** Data shown follows **

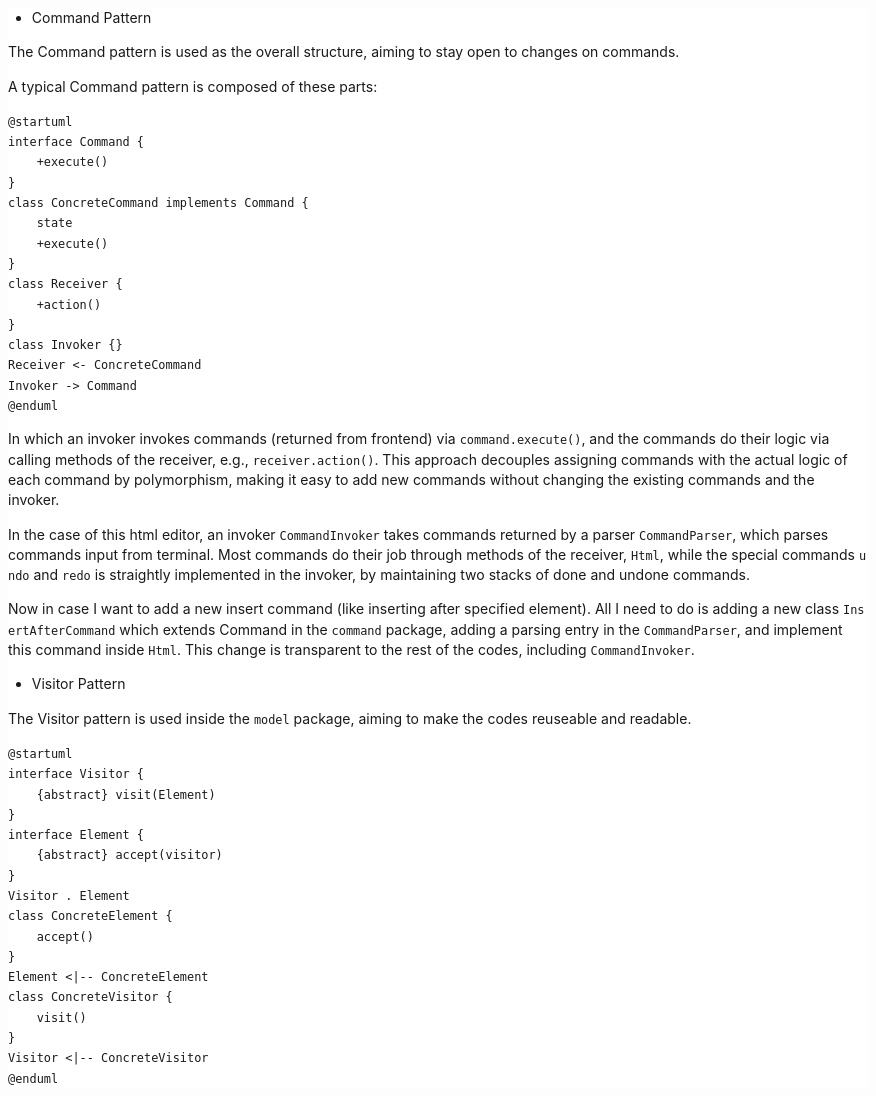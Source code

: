 - Command Pattern

The Command pattern is used as the overall structure, aiming to stay open to changes on commands.

A typical Command pattern is composed of these parts:

```plantuml
@startuml
interface Command {
    +execute()
}
class ConcreteCommand implements Command {
    state
    +execute()
}
class Receiver {
    +action()
}
class Invoker {}
Receiver <- ConcreteCommand
Invoker -> Command
@enduml
```

In which an invoker invokes commands (returned from frontend) via `command.execute()`, and the commands do their logic via calling methods of the receiver, e.g., `receiver.action()`. This approach decouples assigning commands with the actual logic of each command by polymorphism, making it easy to add new commands without changing the existing commands and the invoker.

In the case of this html editor, an invoker `CommandInvoker` takes commands returned by a parser `CommandParser`, which parses commands input from terminal. Most commands do their job through methods of the receiver, `Html`, while the special commands `undo` and `redo` is straightly implemented in the invoker, by maintaining two stacks of done and undone commands.

Now in case I want to add a new insert command (like inserting after specified element). All I need to do is adding a new class `InsertAfterCommand` which extends Command in the `command` package, adding a parsing entry in the `CommandParser`, and implement this command inside `Html`. This change is transparent to the rest of the codes, including `CommandInvoker`.

- Visitor Pattern

The Visitor pattern is used inside the `model` package, aiming to make the codes reuseable and readable.

```plantuml
@startuml
interface Visitor {
    {abstract} visit(Element)
} 
interface Element {
    {abstract} accept(visitor)
}
Visitor . Element
class ConcreteElement {
    accept()
}
Element <|-- ConcreteElement
class ConcreteVisitor {
    visit()
}
Visitor <|-- ConcreteVisitor
@enduml
```
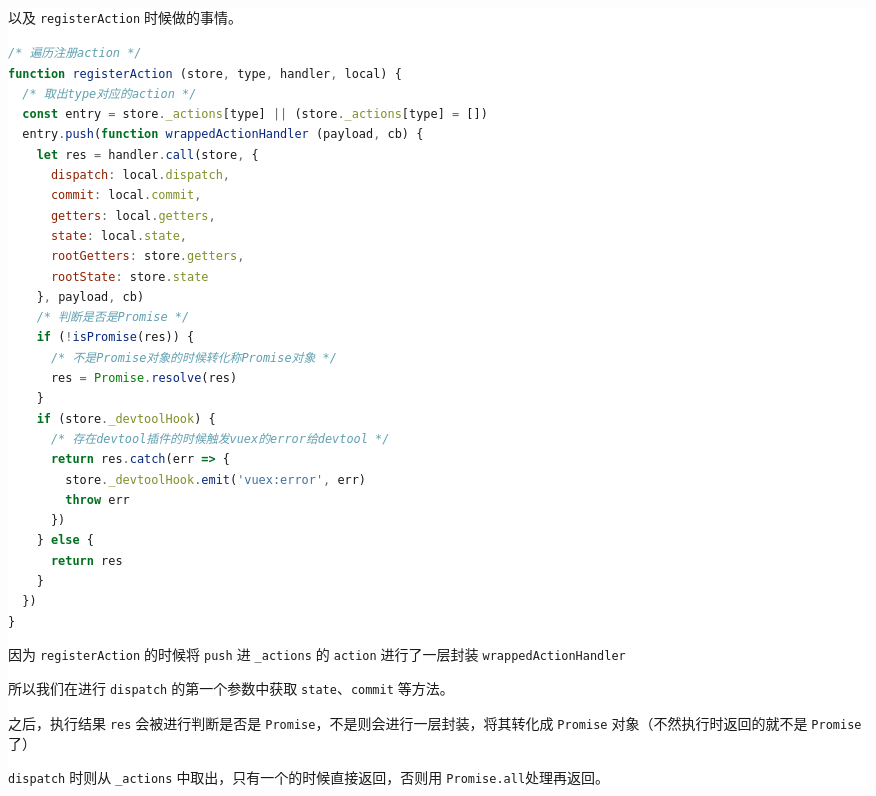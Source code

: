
 ```js
```

以及 `registerAction` 时候做的事情。

```js
/* 遍历注册action */
function registerAction (store, type, handler, local) {
  /* 取出type对应的action */
  const entry = store._actions[type] || (store._actions[type] = [])
  entry.push(function wrappedActionHandler (payload, cb) {
    let res = handler.call(store, {
      dispatch: local.dispatch,
      commit: local.commit,
      getters: local.getters,
      state: local.state,
      rootGetters: store.getters,
      rootState: store.state
    }, payload, cb)
    /* 判断是否是Promise */
    if (!isPromise(res)) {
      /* 不是Promise对象的时候转化称Promise对象 */
      res = Promise.resolve(res)
    }
    if (store._devtoolHook) {
      /* 存在devtool插件的时候触发vuex的error给devtool */
      return res.catch(err => {
        store._devtoolHook.emit('vuex:error', err)
        throw err
      })
    } else {
      return res
    }
  })
}
```

因为 `registerAction` 的时候将 `push` 进 `_actions` 的 `action` 进行了一层封装 `wrappedActionHandler`

所以我们在进行 `dispatch` 的第一个参数中获取 `state`、`commit` 等方法。

之后，执行结果 `res` 会被进行判断是否是 `Promise`，不是则会进行一层封装，将其转化成 `Promise` 对象（不然执行时返回的就不是 `Promise` 了）

`dispatch` 时则从 `_actions` 中取出，只有一个的时候直接返回，否则用 `Promise.all`处理再返回。
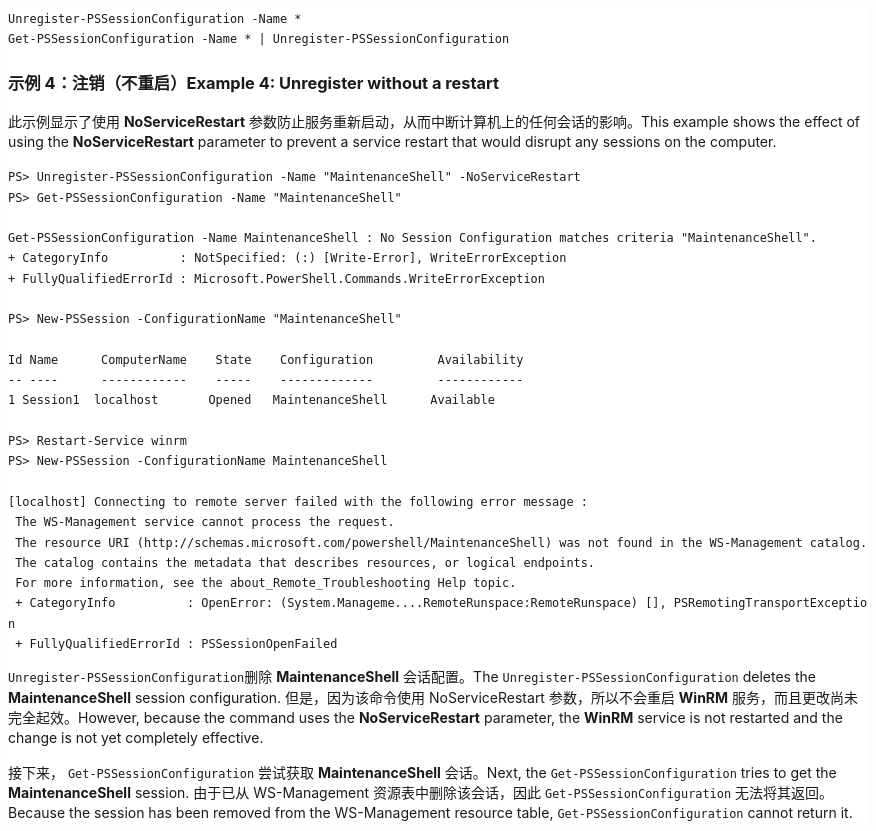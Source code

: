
 ```
Unregister-PSSessionConfiguration -Name *
Get-PSSessionConfiguration -Name * | Unregister-PSSessionConfiguration
```

### <span data-ttu-id="914b6-123">示例 4：注销（不重启）</span><span class="sxs-lookup"><span data-stu-id="914b6-123">Example 4: Unregister without a restart</span></span>

<span data-ttu-id="914b6-124">此示例显示了使用 **NoServiceRestart** 参数防止服务重新启动，从而中断计算机上的任何会话的影响。</span><span class="sxs-lookup"><span data-stu-id="914b6-124">This example shows the effect of using the **NoServiceRestart** parameter to prevent a service restart that would disrupt any sessions on the computer.</span></span>

```
PS> Unregister-PSSessionConfiguration -Name "MaintenanceShell" -NoServiceRestart
PS> Get-PSSessionConfiguration -Name "MaintenanceShell"

Get-PSSessionConfiguration -Name MaintenanceShell : No Session Configuration matches criteria "MaintenanceShell".
+ CategoryInfo          : NotSpecified: (:) [Write-Error], WriteErrorException
+ FullyQualifiedErrorId : Microsoft.PowerShell.Commands.WriteErrorException

PS> New-PSSession -ConfigurationName "MaintenanceShell"

Id Name      ComputerName    State    Configuration         Availability
-- ----      ------------    -----    -------------         ------------
1 Session1  localhost       Opened   MaintenanceShell      Available

PS> Restart-Service winrm
PS> New-PSSession -ConfigurationName MaintenanceShell

[localhost] Connecting to remote server failed with the following error message :
 The WS-Management service cannot process the request.
 The resource URI (http://schemas.microsoft.com/powershell/MaintenanceShell) was not found in the WS-Management catalog.
 The catalog contains the metadata that describes resources, or logical endpoints.
 For more information, see the about_Remote_Troubleshooting Help topic.
 + CategoryInfo          : OpenError: (System.Manageme....RemoteRunspace:RemoteRunspace) [], PSRemotingTransportException
 + FullyQualifiedErrorId : PSSessionOpenFailed
```

<span data-ttu-id="914b6-125">`Unregister-PSSessionConfiguration`删除 **MaintenanceShell** 会话配置。</span><span class="sxs-lookup"><span data-stu-id="914b6-125">The `Unregister-PSSessionConfiguration` deletes the **MaintenanceShell** session configuration.</span></span>
<span data-ttu-id="914b6-126">但是，因为该命令使用 NoServiceRestart 参数，所以不会重启 **WinRM** 服务，而且更改尚未完全起效。</span><span class="sxs-lookup"><span data-stu-id="914b6-126">However, because the command uses the **NoServiceRestart** parameter, the **WinRM** service is not restarted and the change is not yet completely effective.</span></span>

<span data-ttu-id="914b6-127">接下来， `Get-PSSessionConfiguration` 尝试获取 **MaintenanceShell** 会话。</span><span class="sxs-lookup"><span data-stu-id="914b6-127">Next, the `Get-PSSessionConfiguration` tries to get the **MaintenanceShell** session.</span></span> <span data-ttu-id="914b6-128">由于已从 WS-Management 资源表中删除该会话，因此 `Get-PSSessionConfiguration` 无法将其返回。</span><span class="sxs-lookup"><span data-stu-id="914b6-128">Because the session has been removed from the WS-Management resource table, `Get-PSSessionConfiguration` cannot return it.</span></span>
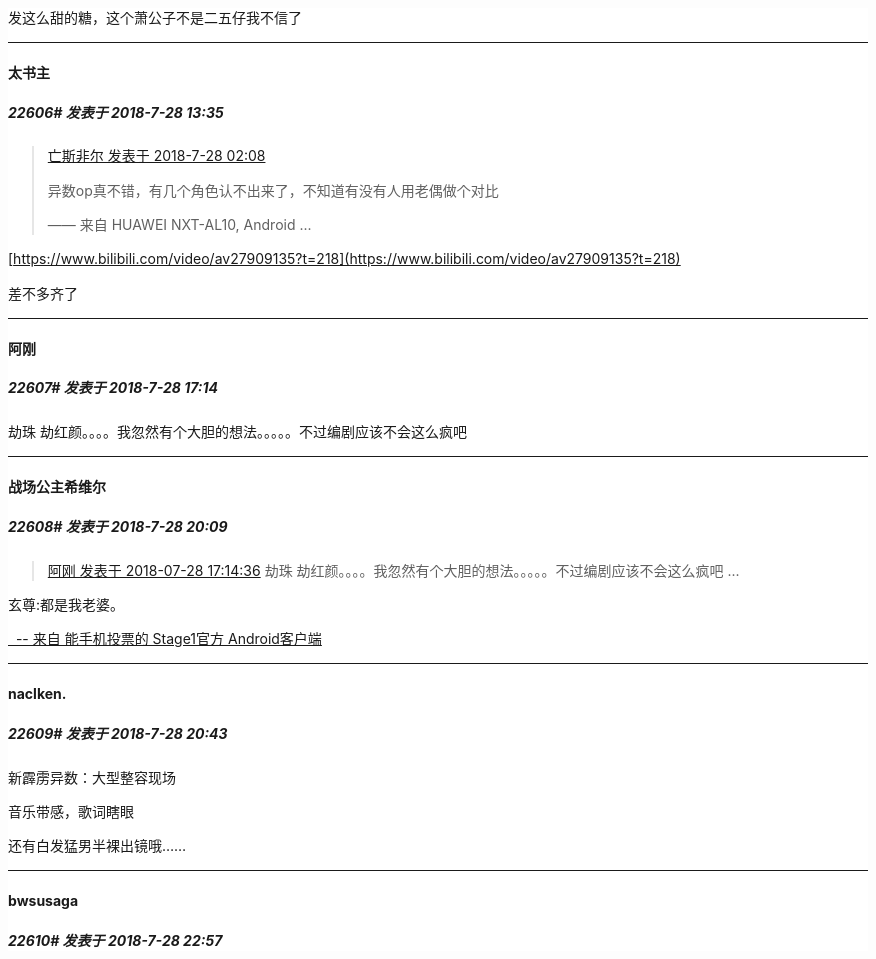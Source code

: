 发这么甜的糖，这个萧公子不是二五仔我不信了


-----

####  太书主  
##### 22606#       发表于 2018-7-28 13:35


<blockquote><a href="httphttps://bbs.saraba1st.com/2b/forum.php?mod=redirect&amp;goto=findpost&amp;pid=40467965&amp;ptid=346283" target="_blank">亡斯非尔 发表于 2018-7-28 02:08</a>

异数op真不错，有几个角色认不出来了，不知道有没有人用老偶做个对比


—— 来自 HUAWEI NXT-AL10, Android ...</blockquote>
[https://www.bilibili.com/video/av27909135?t=218](https://www.bilibili.com/video/av27909135?t=218)


差不多齐了


-----

####  阿刚  
##### 22607#       发表于 2018-7-28 17:14


劫珠 劫红颜。。。。我忽然有个大胆的想法。。。。。不过编剧应该不会这么疯吧


-----

####  战场公主希维尔  
##### 22608#       发表于 2018-7-28 20:09


<blockquote><a href="httphttps://bbs.saraba1st.com/2b/forum.php?mod=redirect&amp;goto=findpost&amp;pid=40472414&amp;ptid=346283" target="_blank">阿刚 发表于 2018-07-28 17:14:36</a>
劫珠 劫红颜。。。。我忽然有个大胆的想法。。。。。不过编剧应该不会这么疯吧 ...</blockquote>玄尊:都是我老婆。

[  -- 来自 能手机投票的 Stage1官方 Android客户端](https://www.coolapk.com/apk/140634)


-----

####  naclken.  
##### 22609#       发表于 2018-7-28 20:43


新霹雳异数：大型整容现场

音乐带感，歌词瞎眼

还有白发猛男半裸出镜哦……


-----

####  bwsusaga  
##### 22610#       发表于 2018-7-28 22:57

** End of Data shown **

Pull out the lines above in which the word "that" appears.

<span data-ttu-id="914b6-124">此示例显示了使用 **NoServiceRestart** 参数防止服务重新启动，从而中断计算机上的任何会话的影响。</span><span class="sxs-lookup"><span data-stu-id="914b6-124">This example shows the effect of using the **NoServiceRestart** parameter to prevent a service restart that would disrupt any sessions on the computer.</span></span>
 The catalog contains the metadata that describes resources, or logical endpoints.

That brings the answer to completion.